> **DIRECTIONS FOR THIS TASK**:
Starting with the line that has "we are using:**" and finishing with the line that has "pip install -r requirements.txt", set down each line below exactly. Pictures are not copied.

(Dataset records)
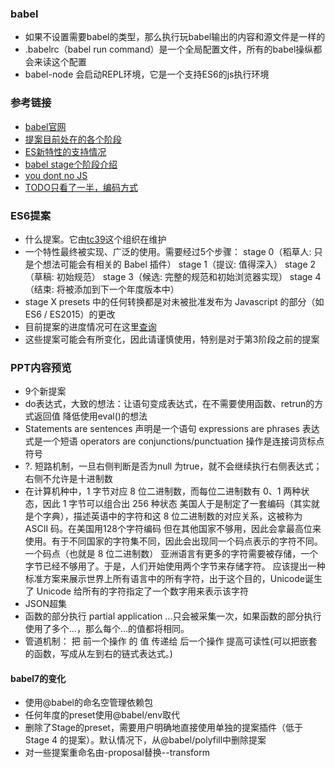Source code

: ### babel
- 如果不设置需要babel的类型，那么执行玩babel输出的内容和源文件是一样的
- .babelrc（babel run command）是一个全局配置文件，所有的babel操纵都会来读这个配置
- babel-node 会启动REPL环境，它是一个支持ES6的js执行环境

### 参考链接
- [babel官网](https://babel.docschina.org/docs/en/presets)
- [提案目前处在的各个阶段](https://github.com/tc39/proposals)
- [ES新特性的支持情况](https://kangax.github.io/compat-table/es6/)
- [babel stage个阶段介绍](https://www.vanadis.cn/2017/03/18/babel-stage-x/)
- [you dont no JS](https://github.com/getify/You-Dont-Know-JS/blob/master/types%20%26%20grammar/ch5.md#statement-completion-values)
- [TODO只看了一半，编码方式](https://blog.csdn.net/hezh1994/article/details/78899683)



### ES6提案
- 什么提案。它由[tc39](https://github.com/tc39)这个组织在维护
- 一个特性最终被实现、广泛的使用。需要经过5个步骤：
stage 0（稻草人: 只是个想法可能会有相关的 Babel 插件）
stage 1（提议: 值得深入）
stage 2（草稿: 初始规范）
stage 3（候选: 完整的规范和初始浏览器实现）
stage 4（结束: 将被添加到下一个年度版本中）
- stage X presets 中的任何转换都是对未被批准发布为 Javascript 的部分（如 ES6 / ES2015）的更改
- 目前提案的进度情况可在这里[查询](https://github.com/tc39/proposals)
- 这些提案可能会有所变化，因此请谨慎使用，特别是对于第3阶段之前的提案

### PPT内容预览
- 9个新提案
- do表达式，大致的想法：让语句变成表达式，在不需要使用函数、retrun的方式返回值
	降低使用eval()的想法
- Statements are sentences 声明是一个语句
  expressions are phrases 表达式是一个短语
  operators are conjunctions/punctuation 操作是连接词货标点符号
- ?. 短路机制，一旦右侧判断是否为null 为true，就不会继续执行右侧表达式；右侧不允许是十进制数
- 在计算机种中，1 字节对应 8 位二进制数，而每位二进制数有 0、1 两种状态，因此 1 字节可以组合出 256 种状态
  美国人于是制定了一套编码（其实就是个字典），描述英语中的字符和这 8 位二进制数的对应关系，这被称为 ASCII 码。在美国用128个字符编码
  但在其他国家不够用，因此会拿最高位来使用。有于不同国家的字符集不同，因此会出现同一个码点表示的字符不同。
  一个码点（也就是 8 位二进制数）
  亚洲语言有更多的字符需要被存储，一个字节已经不够用了。于是，人们开始使用两个字节来存储字符。
  应该提出一种标准方案来展示世界上所有语言中的所有字符，出于这个目的，Unicode诞生了
   Unicode 给所有的字符指定了一个数字用来表示该字符
- JSON超集
- 函数的部分执行 partial application
	...只会被采集一次，如果函数的部分执行使用了多个...，那么每个...的值都将相同。
- 管道机制：
	把 前一个操作 的 值 传递给 后一个操作
	提高可读性(可以把嵌套的函数，写成从左到右的链式表达式。)

#### babel7的变化
- 使用@babel的命名空管理依赖包
- 任何年度的preset使用@babel/env取代
- 删除了Stage的preset，需要用户明确地直接使用单独的提案插件（低于Stage 4 的提案）。默认情况下，从@babel/polyfill中删除提案
- 对一些提案重命名由-proposal替换--transform

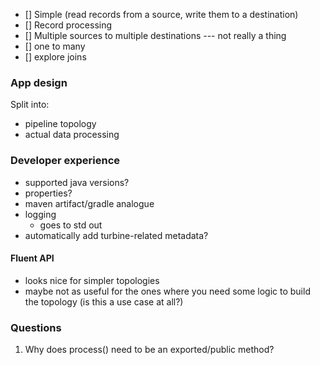 - [] Simple (read records from a source, write them to a destination)
- [] Record processing
- [] Multiple sources to multiple destinations --- not really a thing
- [] one to many
- [] explore joins


### App design
Split into:
* pipeline topology
* actual data processing


### Developer experience

* supported java versions?
* properties?
* maven artifact/gradle analogue 
* logging
  * goes to std out
* automatically add turbine-related metadata?

#### Fluent API
* looks nice for simpler topologies
* maybe not as useful for the ones where you need some logic to build the topology (is this a use case at all?)


### Questions
1. Why does process() need to be an exported/public method?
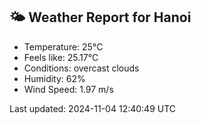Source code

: <!-- WEATHER-START -->
## 🌤 Weather Report for Hanoi

- Temperature: 25°C
- Feels like: 25.17°C
- Conditions: overcast clouds
- Humidity: 62%
- Wind Speed: 1.97 m/s

Last updated: 2024-11-04 12:40:49 UTC
<!-- WEATHER-END -->

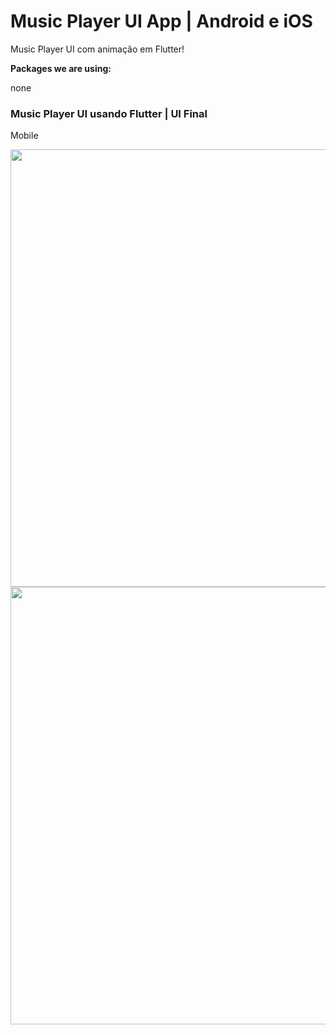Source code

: # Music Player UI App | Android e iOS

Music Player UI com animação em Flutter!

**Packages we are using:**

none

### Music Player UI usando Flutter | UI Final

Mobile

<img src="musicplayer01.png" height="700em" /><img src="musicplayer02.png" height="700em" />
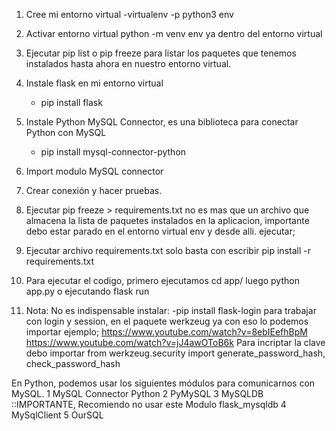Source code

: 1. Cree mi entorno virtual
	-virtualenv -p python3 env
    
2. Activar entorno virtual
	python -m venv env  ya dentro del entorno virtual

3. Ejecutar pip list o pip freeze para listar los paquetes que tenemos 
    instalados hasta ahora en nuestro entorno virtual.

4. Instale flask en mi entorno virtual
    - pip install flask

5. Instale Python MySQL Connector, es una biblioteca para conectar Python con MySQL
    - pip install mysql-connector-python

6. Import modulo MySQL connector

7. Crear conexión y hacer pruebas.

8. Ejecutar pip freeze > requirements.txt no es mas que un archivo que almacena la lista de paquetes instalados en la aplicacion, importante debo estar parado en el entorno virtual env y desde alli. ejecutar;

9. Ejecutar archivo requirements.txt solo basta con escribir 
    pip install -r requirements.txt

10. Para ejecutar el codigo, primero ejecutamos cd app/ 
    luego python app.py  o ejecutando flask run

11. Nota: No es indispensable instalar:
	-pip install flask-login  para trabajar con login y session, 
	en el paquete werkzeug ya con eso lo podemos importar
	ejemplo; 
    https://www.youtube.com/watch?v=8ebIEefhBpM 
	https://www.youtube.com/watch?v=jJ4awOToB6k
    Para incriptar la clave debo importar 
	from werkzeug.security import generate_password_hash, check_password_hash


En Python, podemos usar los siguientes módulos para comunicarnos con MySQL.
1  MySQL Connector Python
2  PyMySQL
3  MySQLDB ::IMPORTANTE, Recomiendo no usar este Modulo  flask_mysqldb
4  MySqlClient
5  OurSQL


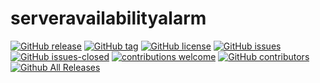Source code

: # serveravailabilityalarm

<!---
[![start with why](https://img.shields.io/badge/start%20with-why%3F-brightgreen.svg?style=flat)](http://www.ted.com/talks/simon_sinek_how_great_leaders_inspire_action)
--->
[![GitHub release](https://img.shields.io/github/release/elbosso/serveravailabilityalarm/all.svg?maxAge=1)](https://GitHub.com/elbosso/serveravailabilityalarm/releases/)
[![GitHub tag](https://img.shields.io/github/tag/elbosso/serveravailabilityalarm.svg)](https://GitHub.com/elbosso/serveravailabilityalarm/tags/)
[![GitHub license](https://img.shields.io/github/license/elbosso/serveravailabilityalarm.svg)](https://github.com/elbosso/serveravailabilityalarm/blob/master/LICENSE)
[![GitHub issues](https://img.shields.io/github/issues/elbosso/serveravailabilityalarm.svg)](https://GitHub.com/elbosso/serveravailabilityalarm/issues/)
[![GitHub issues-closed](https://img.shields.io/github/issues-closed/elbosso/serveravailabilityalarm.svg)](https://GitHub.com/elbosso/serveravailabilityalarm/issues?q=is%3Aissue+is%3Aclosed)
[![contributions welcome](https://img.shields.io/badge/contributions-welcome-brightgreen.svg?style=flat)](https://github.com/elbosso/serveravailabilityalarm/issues)
[![GitHub contributors](https://img.shields.io/github/contributors/elbosso/serveravailabilityalarm.svg)](https://GitHub.com/elbosso/serveravailabilityalarm/graphs/contributors/)
[![Github All Releases](https://img.shields.io/github/downloads/elbosso/serveravailabilityalarm/total.svg)](https://github.com/elbosso/serveravailabilityalarm)
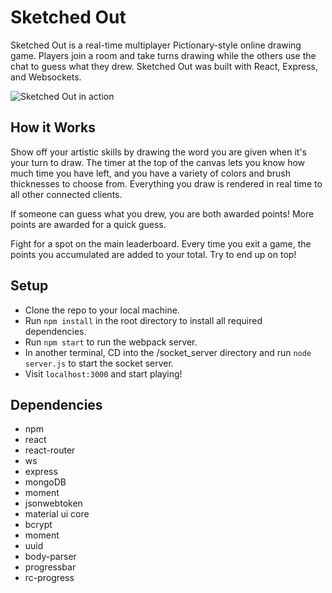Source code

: # Sketched Out

Sketched Out is a real-time multiplayer Pictionary-style online drawing game. Players join a room and take turns drawing while the others use the chat to guess what they drew. Sketched Out was built with React, Express, and Websockets. 

![Sketched Out in action](https://i.imgur.com/DSNxMKv.gif)

## How it Works

Show off your artistic skills by drawing the word you are given when it's your turn to draw. The timer at the top of the canvas lets you know how much time you have left, and you have a variety of colors and brush thicknesses to choose from. Everything you draw is rendered in real time to all other connected clients.

If someone can guess what you drew, you are both awarded points! More points are awarded for a quick guess. 

Fight for a spot on the main leaderboard. Every time you exit a game, the points you accumulated are added to your total. Try to end up on top!


## Setup

- Clone the repo to your local machine.
- Run `npm install` in the root directory to install all required dependencies. 
- Run `npm start` to run the webpack server. 
- In another terminal, CD into the /socket_server directory  and run `node server.js` to start the socket server. 
- Visit `localhost:3000` and start playing!


## Dependencies 

- npm
- react
- react-router
- ws
- express 
- mongoDB
- moment 
- jsonwebtoken
- material ui core
- bcrypt
- moment
- uuid 
- body-parser
- progressbar
- rc-progress


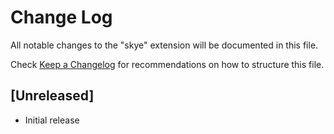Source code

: # Change Log

All notable changes to the "skye" extension will be documented in this file.

Check [Keep a Changelog](http://keepachangelog.com/) for recommendations on how to structure this file.

## [Unreleased]

- Initial release
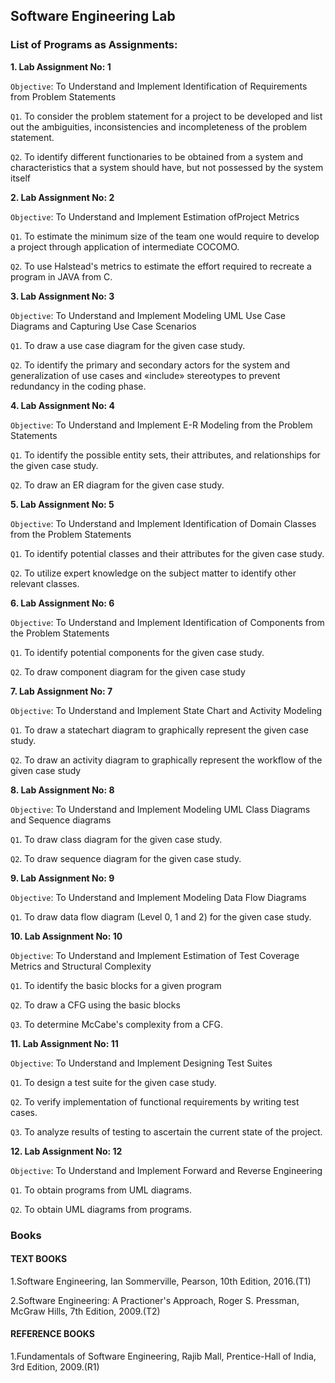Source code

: ## Software Engineering Lab

### List of Programs as Assignments:

__1. Lab Assignment No: 1__

`Objective`: To Understand and Implement Identification of Requirements from Problem
Statements

`Q1`. To consider the problem statement for a project to be developed and list out the
ambiguities, inconsistencies and incompleteness of the problem statement.

`Q2`. To identify different functionaries to be obtained from a system and characteristics that a
system should have, but not possessed by the system itself


__2. Lab Assignment No: 2__

`Objective`: To Understand and Implement Estimation ofProject Metrics

`Q1`. To estimate the minimum size of the team one would require to develop a project through
application of intermediate COCOMO.

`Q2`. To use Halstead's metrics to estimate the effort required to recreate a program in JAVA
from C.


__3. Lab Assignment No: 3__

`Objective`: To Understand and Implement Modeling UML Use Case Diagrams and Capturing
Use Case Scenarios

`Q1`. To draw a use case diagram for the given case study.

`Q2`. To identify the primary and secondary actors for the system and generalization of use
cases and «include» stereotypes to prevent redundancy in the coding phase.


__4. Lab Assignment No: 4__

`Objective`: To Understand and Implement E-R Modeling from the Problem Statements

`Q1`. To identify the possible entity sets, their attributes, and relationships for the given case
study.

`Q2`. To draw an ER diagram for the given case study.


__5. Lab Assignment No: 5__

`Objective`: To Understand and Implement Identification of Domain Classes from the Problem
Statements

`Q1`. To identify potential classes and their attributes for the given case study.

`Q2`. To utilize expert knowledge on the subject matter to identify other relevant classes.


__6. Lab Assignment No: 6__

`Objective`: To Understand and Implement Identification of Components from the Problem
Statements

`Q1`. To identify potential components for the given case study.

`Q2`. To draw component diagram for the given case study


__7. Lab Assignment No: 7__

`Objective`: To Understand and Implement State Chart and Activity Modeling

`Q1`. To draw a statechart diagram to graphically represent the given case study.

`Q2`. To draw an activity diagram to graphically represent the workflow of the given case
study

__8. Lab Assignment No: 8__

`Objective`: To Understand and Implement Modeling UML Class Diagrams and Sequence
diagrams

`Q1`. To draw class diagram for the given case study.

`Q2`. To draw sequence diagram for the given case study.

__9. Lab Assignment No: 9__

`Objective`: To Understand and Implement Modeling Data Flow Diagrams

`Q1`. To draw data flow diagram (Level 0, 1 and 2) for the given case study.

__10. Lab Assignment No: 10__

`Objective`: To Understand and Implement Estimation of Test Coverage Metrics and Structural
Complexity

`Q1`. To identify the basic blocks for a given program

`Q2`. To draw a CFG using the basic blocks

`Q3`. To determine McCabe's complexity from a CFG.


__11. Lab Assignment No: 11__

`Objective`: To Understand and Implement Designing Test Suites

`Q1`. To design a test suite for the given case study.

`Q2`. To verify implementation of functional requirements by writing test cases.

`Q3`. To analyze results of testing to ascertain the current state of the project.


__12. Lab Assignment No: 12__

`Objective`: To Understand and Implement Forward and Reverse Engineering

`Q1`. To obtain programs from UML diagrams.

`Q2`. To obtain UML diagrams from programs.


### Books

#### TEXT BOOKS
1.Software Engineering, Ian Sommerville, Pearson, 10th Edition, 2016.(T1)

2.Software Engineering: A Practioner's Approach, Roger S. Pressman, McGraw Hills, 7th
Edition, 2009.(T2)

#### REFERENCE BOOKS

1.Fundamentals of Software Engineering, Rajib Mall, Prentice-Hall of India, 3rd Edition,
2009.(R1)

> **EXPECTED ANSWER**:
**Packages we are using:**

none

### Music Player UI usando Flutter | UI Final

Mobile

<img src="musicplayer01.png" height="700em" /><img src="musicplayer02.png" height="700em" />
Source code

: 1. Cree mi entorno virtual
	-virtualenv -p python3 env
    
2. Activar entorno virtual
	python -m venv env  ya dentro del entorno virtual

3. Ejecutar pip list o pip freeze para listar los paquetes que tenemos 
    instalados hasta ahora en nuestro entorno virtual.

4. Instale flask en mi entorno virtual
    - pip install flask

5. Instale Python MySQL Connector, es una biblioteca para conectar Python con MySQL
    - pip install mysql-connector-python

6. Import modulo MySQL connector

7. Crear conexión y hacer pruebas.

8. Ejecutar pip freeze > requirements.txt no es mas que un archivo que almacena la lista de paquetes instalados en la aplicacion, importante debo estar parado en el entorno virtual env y desde alli. ejecutar;

9. Ejecutar archivo requirements.txt solo basta con escribir 
    pip install -r requirements.txt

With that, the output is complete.